QUE SERAIT LE STYLE MASCULIN SELON TOI ?

Je ne sais pas si tu as vu mon profil Instagram perso, mais ma bio c'est "what is menswear ?" Je pense qu'il n'y a strictement aucune réponse. C'est quoi en fait ? Je n'ai pas de vision sur ce que devrait être la mode, ni sur l'homme, ni sur la femme, ni sur n'importe quel autre genre : ça peut être ce que l'on veut que ce soit.

Aussi notre capsule femme est surtout née de ce que je porte souvent du De Bonne Facture. Certaines personnes m'ont dit "j'aimerais tellement que tu fasses des pièces pour femmes". Il se trouve que de mon côté je rentre dans les vêtements que je fais, que ça me va, que je peux les fermer et porter les chemises. Mais il y a des personnes qui ont plus de poitrine ou des hanches un peu différentes.

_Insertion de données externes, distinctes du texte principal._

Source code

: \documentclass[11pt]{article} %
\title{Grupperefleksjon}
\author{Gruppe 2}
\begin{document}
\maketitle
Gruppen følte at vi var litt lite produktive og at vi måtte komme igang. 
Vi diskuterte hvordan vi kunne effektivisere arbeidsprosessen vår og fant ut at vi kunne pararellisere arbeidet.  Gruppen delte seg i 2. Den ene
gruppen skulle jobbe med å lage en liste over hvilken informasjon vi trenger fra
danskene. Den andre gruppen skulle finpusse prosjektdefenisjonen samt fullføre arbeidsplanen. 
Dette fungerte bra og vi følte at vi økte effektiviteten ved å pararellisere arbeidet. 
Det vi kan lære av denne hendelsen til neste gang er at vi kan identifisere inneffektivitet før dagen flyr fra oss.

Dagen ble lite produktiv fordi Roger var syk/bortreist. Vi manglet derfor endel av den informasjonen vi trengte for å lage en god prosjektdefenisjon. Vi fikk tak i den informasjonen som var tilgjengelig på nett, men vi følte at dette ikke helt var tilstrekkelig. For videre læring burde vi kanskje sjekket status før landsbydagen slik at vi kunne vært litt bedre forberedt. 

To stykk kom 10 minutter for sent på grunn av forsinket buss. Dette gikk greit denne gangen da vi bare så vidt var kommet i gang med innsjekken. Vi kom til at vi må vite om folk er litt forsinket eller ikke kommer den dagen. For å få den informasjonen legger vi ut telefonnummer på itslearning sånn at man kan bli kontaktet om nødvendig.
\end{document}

L'idée, c'était d'adapter un tout petit peu, sur quelques pièces. Je me rends compte que sur certains modèles, on peut rendre les choses plus unisexes, qu'on peut parfois naviguer et se les approprier autour d'un style en particulier.

QU'Y A-T-IL DANS TON VESTIAIRE PERSONNEL ?

Beaucoup de De Bonne Facture ! Mais il y a aussi plein d'autres trucs. J'ai du vintage, du Outfit Dissecting. Elle y dissèque les styles de certains créateurs et de passionnés du vintage. Elle a fait mon portrait sur son blog. Elle a aussi participé à notre rubrique Patine. Elle portait un manteau LL Bean de son arrière-grand-père, en gros carreaux - un manteau de type "frontier spirit" qui a au moins 80 ans. J'ai adoré !

On chine avec Laure, qui travaille chez nous sur la partie style et développement. On va souvent à Saint-Ouen pour chiner. On connaît pas mal de puciers et j'avais trouvé une veste LL Bean avec les mêmes carreaux : ça m'a fait penser au manteau mentionné plus haut, je l'ai achetée et je la porte en ce moment.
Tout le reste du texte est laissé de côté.